EU in 4G mobile 'digital dividend' divvy-up proposal
800MHz band which used to carry telly is good for range
The EU Council of Ministers has thrashed out a proposal for harmonising the 800MHz band for telephony services across Europe, potentially allowing for 4G roaming in 2013.
The deal has been agreed between ministers and the MEPs making up the Industry Research and Energy Committee; it now needs to be voted through by the full committee membership, and approved by the parliament, but as it stands it will see EU members obliged to clear a space at 800MHz before 1 January, 2013.
Roaming across Europe should be possible by then, anyway, at the 2.6GHz band, which has been recognised for 4G use around the world. But the 800MHz spectrum, the "digital dividend" bands made vacant by the move to more-efficient digital television broadcasting, offers much better range so is more suited to providing coverage in rural areas.
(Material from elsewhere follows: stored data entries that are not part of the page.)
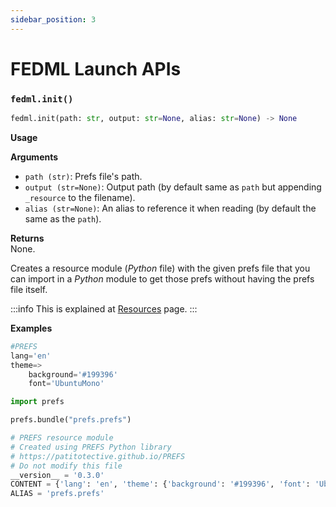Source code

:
 ```yaml
---
sidebar_position: 3
---
```


# FEDML Launch APIs

### `fedml.init()`
```py
fedml.init(path: str, output: str=None, alias: str=None) -> None
```
**Usage**


**Arguments**  
- `path (str)`: Prefs file's path.
- `output (str=None)`: Output path (by default same as `path` but appending `_resource` to the filename).
- `alias (str=None)`: An alias to reference it when reading (by default the same as the `path`).

**Returns**  
None. 

Creates a resource module (_Python_ file) with the given prefs file that you can import in a _Python_ module to get those prefs without having the prefs file itself.

:::info
This is explained at [Resources](../resources#how-to-create-a-resource-module) page.
:::

**Examples**  
```py title="prefs.prefs"
#PREFS
lang='en'
theme=>
    background='#199396'
    font='UbuntuMono'
```
```py
import prefs

prefs.bundle("prefs.prefs")
```
```py title="prefs_resource.py"
# PREFS resource module
# Created using PREFS Python library
# https://patitotective.github.io/PREFS
# Do not modify this file
__version__ = '0.3.0'
CONTENT = {'lang': 'en', 'theme': {'background': '#199396', 'font': 'UbuntuMono'}}
ALIAS = 'prefs.prefs'
```
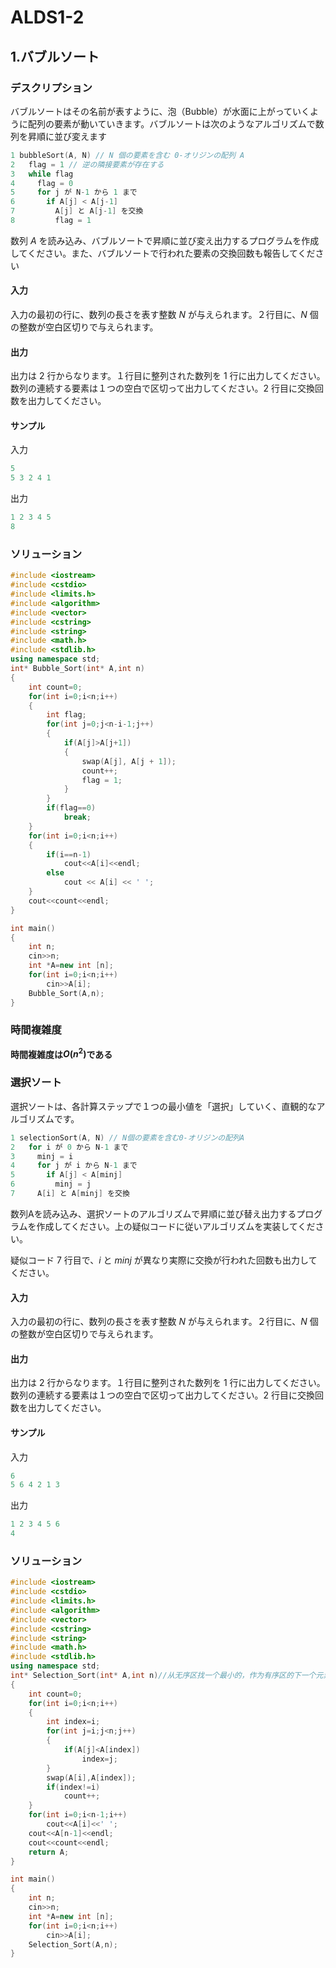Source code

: # ALDS1-2

## 1.バブルソート

### デスクリプション

バブルソートはその名前が表すように、泡（Bubble）が水面に上がっていくように配列の要素が動いていきます。バブルソートは次のようなアルゴリズムで数列を昇順に並び変えます

```c++
1 bubbleSort(A, N) // N 個の要素を含む 0-オリジンの配列 A
2   flag = 1 // 逆の隣接要素が存在する
3   while flag
4     flag = 0
5     for j が N-1 から 1 まで
6       if A[j] < A[j-1]
7         A[j] と A[j-1] を交換
8         flag = 1
```

数列 *A* を読み込み、バブルソートで昇順に並び変え出力するプログラムを作成してください。また、バブルソートで行われた要素の交換回数も報告してください

#### 入力

入力の最初の行に、数列の長さを表す整数 *N* が与えられます。２行目に、*N* 個の整数が空白区切りで与えられます。

#### 出力

出力は 2 行からなります。１行目に整列された数列を 1 行に出力してください。数列の連続する要素は１つの空白で区切って出力してください。2 行目に交換回数を出力してください。

#### サンプル

入力

```c++
5
5 3 2 4 1
```

出力

```c++
1 2 3 4 5
8
```

### ソリューション

```c++
#include <iostream>
#include <cstdio>
#include <limits.h>
#include <algorithm>
#include <vector>
#include <cstring>
#include <string>
#include <math.h>
#include <stdlib.h>
using namespace std;
int* Bubble_Sort(int* A,int n)
{
    int count=0;
    for(int i=0;i<n;i++)
    {
        int flag;
        for(int j=0;j<n-i-1;j++)
        {
            if(A[j]>A[j+1])
            {
                swap(A[j], A[j + 1]);
                count++;
                flag = 1;
            }
        }
        if(flag==0)
            break;
    }
    for(int i=0;i<n;i++)
    {
        if(i==n-1)
            cout<<A[i]<<endl;
        else
            cout << A[i] << ' ';
    }
    cout<<count<<endl;
}

int main()
{
    int n;
    cin>>n;
    int *A=new int [n];
    for(int i=0;i<n;i++)
        cin>>A[i];
    Bubble_Sort(A,n);
}
```

### 時間複雑度

**時間複雑度は$O(n^2)$である**

### 選択ソート

選択ソートは、各計算ステップで１つの最小値を「選択」していく、直観的なアルゴリズムです。

```c++
1 selectionSort(A, N) // N個の要素を含む0-オリジンの配列A
2   for i が 0 から N-1 まで
3     minj = i
4     for j が i から N-1 まで
5       if A[j] < A[minj]
6         minj = j
7     A[i] と A[minj] を交換
```

数列Aを読み込み、選択ソートのアルゴリズムで昇順に並び替え出力するプログラムを作成してください。上の疑似コードに従いアルゴリズムを実装してください。

疑似コード 7 行目で、*i* と *minj* が異なり実際に交換が行われた回数も出力してください。

#### 入力

入力の最初の行に、数列の長さを表す整数 *N* が与えられます。２行目に、*N* 個の整数が空白区切りで与えられます。

#### 出力

出力は 2 行からなります。１行目に整列された数列を 1 行に出力してください。数列の連続する要素は１つの空白で区切って出力してください。2 行目に交換回数を出力してください。

#### サンプル

入力

```c++
6
5 6 4 2 1 3
```

出力

```c++
1 2 3 4 5 6
4
```

### ソリューション

```c++
#include <iostream>
#include <cstdio>
#include <limits.h>
#include <algorithm>
#include <vector>
#include <cstring>
#include <string>
#include <math.h>
#include <stdlib.h>
using namespace std;
int* Selection_Sort(int* A,int n)//从无序区找一个最小的，作为有序区的下一个元素
{
    int count=0;
    for(int i=0;i<n;i++)
    {
        int index=i;
        for(int j=i;j<n;j++)
        {
            if(A[j]<A[index])
                index=j;
        }
        swap(A[i],A[index]);
        if(index!=i)
            count++;
    }
    for(int i=0;i<n-1;i++)
        cout<<A[i]<<' ';
    cout<<A[n-1]<<endl;
    cout<<count<<endl;
    return A;
}

int main()
{
    int n;
    cin>>n;
    int *A=new int [n];
    for(int i=0;i<n;i++)
        cin>>A[i];
    Selection_Sort(A,n);
}
```

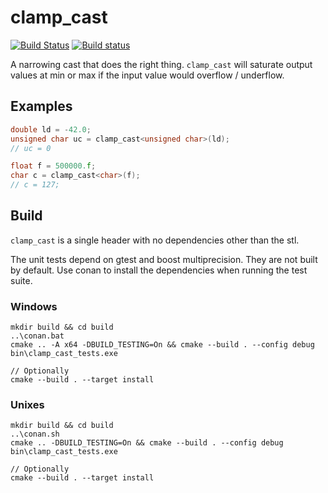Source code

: # clamp_cast
[![Build Status](https://travis-ci.org/p-groarke/clamp_cast.svg?branch=master)](https://travis-ci.org/p-groarke/clamp_cast)
[![Build status](https://ci.appveyor.com/api/projects/status/3rbs7dj430w854ge/branch/master?svg=true)](https://ci.appveyor.com/project/p-groarke/clamp-cast/branch/master)

A narrowing cast that does the right thing. `clamp_cast` will saturate output values at min or max if the input value would overflow / underflow.

## Examples

```c++
double ld = -42.0;
unsigned char uc = clamp_cast<unsigned char>(ld);
// uc = 0

float f = 500000.f;
char c = clamp_cast<char>(f);
// c = 127;
```

## Build
`clamp_cast` is a single header with no dependencies other than the stl.

The unit tests depend on gtest and boost multiprecision. They are not built by default. Use conan to install the dependencies when running the test suite.

### Windows
```
mkdir build && cd build
..\conan.bat
cmake .. -A x64 -DBUILD_TESTING=On && cmake --build . --config debug
bin\clamp_cast_tests.exe

// Optionally
cmake --build . --target install
```

### Unixes
```
mkdir build && cd build
..\conan.sh
cmake .. -DBUILD_TESTING=On && cmake --build . --config debug
bin\clamp_cast_tests.exe

// Optionally
cmake --build . --target install
```
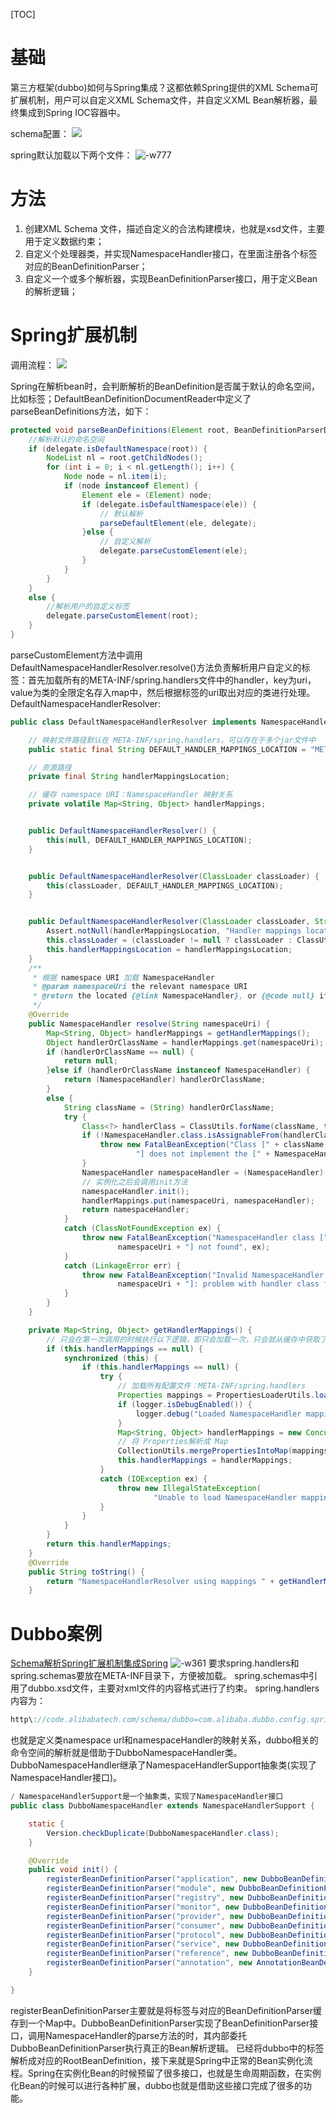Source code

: [TOC]

# 基础
第三方框架(dubbo)如何与Spring集成？这都依赖Spring提供的XML Schema可扩展机制，用户可以自定义XML Schema文件，并自定义XML Bean解析器，最终集成到Spring IOC容器中。

schema配置：
![](media/15645651080651.jpg)

spring默认加载以下两个文件：
![-w777](media/15645651611264.jpg)


# 方法
1. 创建XML Schema 文件，描述自定义的合法构建模块，也就是xsd文件，主要用于定义数据约束；
2. 自定义个处理器类，并实现NamespaceHandler接口，在里面注册各个标签对应的BeanDefinitionParser；
3. 自定义一个或多个解析器，实现BeanDefinitionParser接口，用于定义Bean的解析逻辑；

# Spring扩展机制
调用流程：
![](media/15645652195510.jpg)

Spring在解析bean时，会判断解析的BeanDefinition是否属于默认的命名空间，比如<bean>标签；DefaultBeanDefinitionDocumentReader中定义了parseBeanDefinitions方法，如下：
```java
protected void parseBeanDefinitions(Element root, BeanDefinitionParserDelegate delegate) {
    //解析默认的命名空间
    if (delegate.isDefaultNamespace(root)) {
        NodeList nl = root.getChildNodes();
        for (int i = 0; i < nl.getLength(); i++) {
            Node node = nl.item(i);
            if (node instanceof Element) {
                Element ele = (Element) node;
                if (delegate.isDefaultNamespace(ele)) {
                    // 默认解析
                    parseDefaultElement(ele, delegate);
                }else {
                    // 自定义解析
                    delegate.parseCustomElement(ele);
                }
            }
        }
    }
    else {
        //解析用户的自定义标签
        delegate.parseCustomElement(root);
    }
}
```
parseCustomElement方法中调用DefaultNamespaceHandlerResolver.resolve()方法负责解析用户自定义的标签：首先加载所有的META-INF/spring.handlers文件中的handler，key为uri，value为类的全限定名存入map中，然后根据标签的uri取出对应的类进行处理。
DefaultNamespaceHandlerResolver:
```java
public class DefaultNamespaceHandlerResolver implements NamespaceHandlerResolver {

    // 映射文件路径默认在 META-INF/spring.handlers，可以存在于多个jar文件中
    public static final String DEFAULT_HANDLER_MAPPINGS_LOCATION = "META-INF/spring.handlers";

    // 资源路径
    private final String handlerMappingsLocation;

    // 缓存 namespace URI：NamespaceHandler 映射关系
    private volatile Map<String, Object> handlerMappings;


    public DefaultNamespaceHandlerResolver() {
        this(null, DEFAULT_HANDLER_MAPPINGS_LOCATION);
    }


    public DefaultNamespaceHandlerResolver(ClassLoader classLoader) {
        this(classLoader, DEFAULT_HANDLER_MAPPINGS_LOCATION);
    }


    public DefaultNamespaceHandlerResolver(ClassLoader classLoader, String handlerMappingsLocation) {
        Assert.notNull(handlerMappingsLocation, "Handler mappings location must not be null");
        this.classLoader = (classLoader != null ? classLoader : ClassUtils.getDefaultClassLoader());
        this.handlerMappingsLocation = handlerMappingsLocation;
    }
    /**
     * 根据 namespace URI 加载 NamespaceHandler
     * @param namespaceUri the relevant namespace URI
     * @return the located {@link NamespaceHandler}, or {@code null} if none found
     */
    @Override
    public NamespaceHandler resolve(String namespaceUri) {
        Map<String, Object> handlerMappings = getHandlerMappings();
        Object handlerOrClassName = handlerMappings.get(namespaceUri);
        if (handlerOrClassName == null) {
            return null;
        }else if (handlerOrClassName instanceof NamespaceHandler) {
            return (NamespaceHandler) handlerOrClassName;
        }
        else {
            String className = (String) handlerOrClassName;
            try {
                Class<?> handlerClass = ClassUtils.forName(className, this.classLoader);
                if (!NamespaceHandler.class.isAssignableFrom(handlerClass)) {
                    throw new FatalBeanException("Class [" + className + "] for namespace [" + namespaceUri +
                            "] does not implement the [" + NamespaceHandler.class.getName() + "] interface");
                }
                NamespaceHandler namespaceHandler = (NamespaceHandler) BeanUtils.instantiateClass(handlerClass);
                // 实例化之后会调用init方法
                namespaceHandler.init();
                handlerMappings.put(namespaceUri, namespaceHandler);
                return namespaceHandler;
            }
            catch (ClassNotFoundException ex) {
                throw new FatalBeanException("NamespaceHandler class [" + className + "] for namespace [" +
                        namespaceUri + "] not found", ex);
            }
            catch (LinkageError err) {
                throw new FatalBeanException("Invalid NamespaceHandler class [" + className + "] for namespace [" +
                        namespaceUri + "]: problem with handler class file or dependent class", err);
            }
        }
    }

    private Map<String, Object> getHandlerMappings() {
        // 只会在第一次调用的时候执行以下逻辑，即只会加载一次，只会就从缓存中获取了
        if (this.handlerMappings == null) {
            synchronized (this) {
                if (this.handlerMappings == null) {
                    try {
                        // 加载所有配置文件：META-INF/spring.handlers
                        Properties mappings = PropertiesLoaderUtils.loadAllProperties(this.handlerMappingsLocation, this.classLoader);
                        if (logger.isDebugEnabled()) {
                            logger.debug("Loaded NamespaceHandler mappings: " + mappings);
                        }
                        Map<String, Object> handlerMappings = new ConcurrentHashMap<String, Object>(mappings.size());
                        // 将 Properties解析成 Map
                        CollectionUtils.mergePropertiesIntoMap(mappings, handlerMappings);
                        this.handlerMappings = handlerMappings;
                    }
                    catch (IOException ex) {
                        throw new IllegalStateException(
                                "Unable to load NamespaceHandler mappings from location [" + this.handlerMappingsLocation + "]", ex);
                    }
                }
            }
        }
        return this.handlerMappings;
    }
    @Override
    public String toString() {
        return "NamespaceHandlerResolver using mappings " + getHandlerMappings();
    }
```

# Dubbo案例
[Schema解析Spring扩展机制集成Spring](https://cloud.tencent.com/developer/article/1374498)
![-w361](media/15645642766408.jpg)
要求spring.handlers和spring.schemas要放在META-INF目录下，方便被加载。
spring.schemas中引用了dubbo.xsd文件，主要对xml文件的内容格式进行了约束。
spring.handlers内容为：
```java
http\://code.alibabatech.com/schema/dubbo=com.alibaba.dubbo.config.spring.schema.DubboNamespaceHandler
```
也就是定义类namespace url和namespaceHandler的映射关系，dubbo相关的命令空间的解析就是借助于DubboNamespaceHandler类。DubboNamespaceHandler继承了NamespaceHandlerSupport抽象类(实现了NamespaceHandler接口)。

```java
/ NamespaceHandlerSupport是一个抽象类，实现了NamespaceHandler接口
public class DubboNamespaceHandler extends NamespaceHandlerSupport {

    static {
        Version.checkDuplicate(DubboNamespaceHandler.class);
    }

    @Override
    public void init() {
        registerBeanDefinitionParser("application", new DubboBeanDefinitionParser(ApplicationConfig.class, true));
        registerBeanDefinitionParser("module", new DubboBeanDefinitionParser(ModuleConfig.class, true));
        registerBeanDefinitionParser("registry", new DubboBeanDefinitionParser(RegistryConfig.class, true));
        registerBeanDefinitionParser("monitor", new DubboBeanDefinitionParser(MonitorConfig.class, true));
        registerBeanDefinitionParser("provider", new DubboBeanDefinitionParser(ProviderConfig.class, true));
        registerBeanDefinitionParser("consumer", new DubboBeanDefinitionParser(ConsumerConfig.class, true));
        registerBeanDefinitionParser("protocol", new DubboBeanDefinitionParser(ProtocolConfig.class, true));
        registerBeanDefinitionParser("service", new DubboBeanDefinitionParser(ServiceBean.class, true));
        registerBeanDefinitionParser("reference", new DubboBeanDefinitionParser(ReferenceBean.class, false));
        registerBeanDefinitionParser("annotation", new AnnotationBeanDefinitionParser());
    }

}
```
registerBeanDefinitionParser主要就是将标签与对应的BeanDefinitionParser缓存到一个Map中。DubboBeanDefinitionParser实现了BeanDefinitionParser接口，调用NamespaceHandler的parse方法的时，其内部委托DubboBeanDefinitionParser执行真正的Bean解析逻辑。
已经将dubbo中的标签解析成对应的RootBeanDefinition，接下来就是Spring中正常的Bean实例化流程。Spring在实例化Bean的时候预留了很多接口，也就是生命周期函数，在实例化Bean的时候可以进行各种扩展，dubbo也就是借助这些接口完成了很多的功能。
Manufacturers making handsets will obviously include 2.6GHz connectivity, but this decision should encourage them to support 800MHz too and push the rest of the world to turn their analogue TV channels into digital telephony too.
There are currently 41 bands associated with LTE (4G) telephone, which today's technology can't possibly squeeze into a single handset. That compares to the pair of bands being used for 3G (2.1GHz and, recently, 900MHz, with 1.8GHz to come soon) and the quartet of 2G bands most mobile handsets are required to support. LTE will have to settle into a handful of bands, with the existing 3G bands plus 2.6GHz being the obvious starting point. 800MHz will be the first addition.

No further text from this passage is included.